I got it wrong myself, right up until I was in a meeting with the company’s Intellectual Property Manager – a situation I find myself in several times a year, as part of the Horus Heresy novel series team. When I was specifically asking about canon, he replied with something I’ve tried to take to heart: “It’s all real, and one of it’s real.”

First, I'd like to take this moment to congratulate Mr Dembski-Bowden for trying to tackle the issue of contradictions found in the IP he contributes to by providing two contradictory versions of the maxim he has chosen as his apologetics, and doing so within 4 paragraphs (two of which I've omitted for reasons of focus). With that exception I will try not to throw much shade his way. But if you read the article you can probably guess why I might be right not to pull many punches. Now, to regain the impersonal approach as best as I can, I am going to concentrate on the two maxims (as who knows which is right) and take issue with those, because they are utterly ridiculous in virtually every possible way. The obvious way being that essentially, this hand-waves the need to write well with consistency in the setting and to research it well, which for Mercenary Writing is basically the point. I will note that Dembski-Bowden tries to argue that this maxim does not excuse that (reading a lot of Black Library makes me question the idea that Black Library shares Dembski-Bowden's convictions, especially with the likes of C.S. Goto still a name on Black Library bookshelves), but if you need to take an aside to say “this maxim doesn't cover these two obvious corollaries, but trust me, doesn't undermine them” then your maxim is weak.

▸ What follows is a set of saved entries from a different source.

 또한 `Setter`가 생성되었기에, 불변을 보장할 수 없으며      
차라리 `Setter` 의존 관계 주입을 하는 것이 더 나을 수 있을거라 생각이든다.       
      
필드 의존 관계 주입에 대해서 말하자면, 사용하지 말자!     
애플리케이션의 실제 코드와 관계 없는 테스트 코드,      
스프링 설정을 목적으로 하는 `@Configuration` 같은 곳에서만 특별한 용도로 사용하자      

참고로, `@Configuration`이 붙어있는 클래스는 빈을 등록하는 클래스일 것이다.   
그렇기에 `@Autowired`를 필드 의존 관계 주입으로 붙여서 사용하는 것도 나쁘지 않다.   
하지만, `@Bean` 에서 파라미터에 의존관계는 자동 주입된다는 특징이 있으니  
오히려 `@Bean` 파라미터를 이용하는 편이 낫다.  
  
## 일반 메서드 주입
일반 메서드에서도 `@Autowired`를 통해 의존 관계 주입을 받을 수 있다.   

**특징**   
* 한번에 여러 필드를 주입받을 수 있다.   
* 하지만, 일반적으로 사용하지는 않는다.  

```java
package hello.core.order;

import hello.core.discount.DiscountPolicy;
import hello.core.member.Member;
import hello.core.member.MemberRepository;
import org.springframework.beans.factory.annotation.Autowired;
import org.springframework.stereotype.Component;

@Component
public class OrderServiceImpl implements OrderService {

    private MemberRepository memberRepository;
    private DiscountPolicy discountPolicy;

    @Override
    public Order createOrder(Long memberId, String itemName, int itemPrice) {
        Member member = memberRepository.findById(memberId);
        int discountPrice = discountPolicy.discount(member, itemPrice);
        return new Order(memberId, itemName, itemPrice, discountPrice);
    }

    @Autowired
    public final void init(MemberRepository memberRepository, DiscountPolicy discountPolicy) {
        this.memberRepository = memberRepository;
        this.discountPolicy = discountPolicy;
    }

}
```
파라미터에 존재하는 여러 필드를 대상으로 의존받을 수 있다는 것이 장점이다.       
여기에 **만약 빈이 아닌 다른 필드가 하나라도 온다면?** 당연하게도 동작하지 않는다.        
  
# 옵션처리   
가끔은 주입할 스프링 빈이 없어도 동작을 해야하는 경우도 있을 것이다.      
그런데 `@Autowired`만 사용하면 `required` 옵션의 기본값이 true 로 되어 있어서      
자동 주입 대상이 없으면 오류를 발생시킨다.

So why use such a maxim? Well, because geeks are devoted. If you sit in a position of authority, any maxim from that position of authority will get enough Internet Warriors parroting it as an absolute edict, whether it was intended as one or not. The originator of the maxim can always say that wasn't the intention (which is as easy to say as the maxim, and as easy as the things you say the maxim doesn't undermine and as likely to be completely untrue), but if you're in a position of power over geekdom, especially when professing to be “one of us” to that geekdom (as Dembski-Bowden does in his article) you should be savvy enough to know the responsibility involving edicts. Edicts are dangerous in fan communities. Because they often start as suggestions, and they end up often being empowered as holy writ and used regardless of their logical or academic worth.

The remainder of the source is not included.